Weighted student funding equitably directs more funds to schools that serve high proportions of needy children, regardless of where they live, and it ensures that a student’s school receives all of the resources generated by that student, whether it’s a district neighborhood school, a magnet school, a STEM school, or a charter school and regardless of whether it is located in a poor or affluent neighborhood, a tranquil suburb or a tough urban neighborhood. Weighted student funding enables school leaders and other educators to deploy available resources in ways that meet the needs of their specific pupils, aligning authority and responsibility in a modern, performance-oriented management system, and making resources flexible even as their total quantity may be reduced. WSF also fosters accountability, for if fewer children enroll in a school, its budget shrinks, which gives management and staff strong incentives to improve their school’s effectiveness.
A weighted student funding system would encourage flexibility, as Ohio schools would be free to determine how to use their funds.

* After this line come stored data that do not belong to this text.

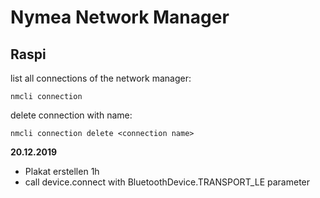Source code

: # Nymea Network Manager

## Raspi

list all connections of the network manager:

`nmcli connection`



delete connection with name:

`nmcli connection delete <connection name>`





**20.12.2019**

- Plakat erstellen 1h
- call device.connect with  BluetoothDevice.TRANSPORT_LE parameter

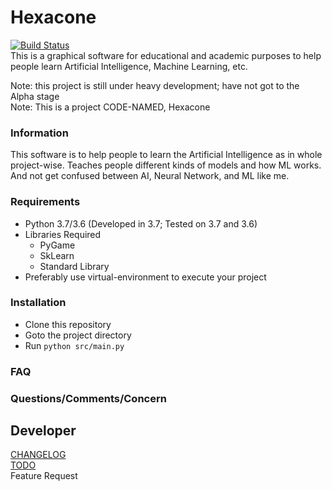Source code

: # Hexacone
[![Build Status](https://travis-ci.org/AndrewShen31/Hexacone.svg?branch=master)](https://travis-ci.org/AndrewShen31/Hexacone)  
This is a graphical software for educational and academic purposes to 
help people learn Artificial Intelligence, Machine Learning, etc.

Note: this project is still under heavy development; have not got to
the Alpha stage  
Note: This is a project CODE-NAMED, Hexacone
### Information
This software is to help people to learn the Artificial Intelligence as
in whole project-wise. Teaches people different kinds of models and how
ML works. And not get confused between AI, Neural Network, and ML like 
me.

### Requirements
* Python 3.7/3.6 (Developed in 3.7; Tested on 3.7 and 3.6)
* Libraries Required
    * PyGame
    * SkLearn
    * Standard Library
* Preferably use virtual-environment to execute your project

### Installation
* Clone this repository
* Goto the project directory
* Run `python src/main.py`

### FAQ

### Questions/Comments/Concern


## Developer
[CHANGELOG](CHANGELOG.md)  
[TODO](CHANGELOG.md)  
Feature Request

Of course, when it comes to school funding, lawmakers always look to the bottom line: What will the new formula mean for schools in my legislative district? Here, Governor Kasich and lawmakers should bite the bullet and find some new money for schools to assist in the transition to a more effective system of funding. They wouldn’t be alone among Republicans. Florida’s Governor Rick Scott, for example, urged lawmakers in his January 10 State of the State to boost spending on education. He argued, “While lowering taxes and eliminating unnecessary regulations are critical, the bedrock of any sound, sustainable economy is an educated workforce well equipped to meet the challenges of an advanced global marketplace.” Governor Scott is seeking $1 billion more annually for schools.
Governor Kasich should follow Scott’s lead, but attach all new money to a new funding formula that pushes innovation, equity for schools of choice, and more control of decision making for the educators closest to the kids.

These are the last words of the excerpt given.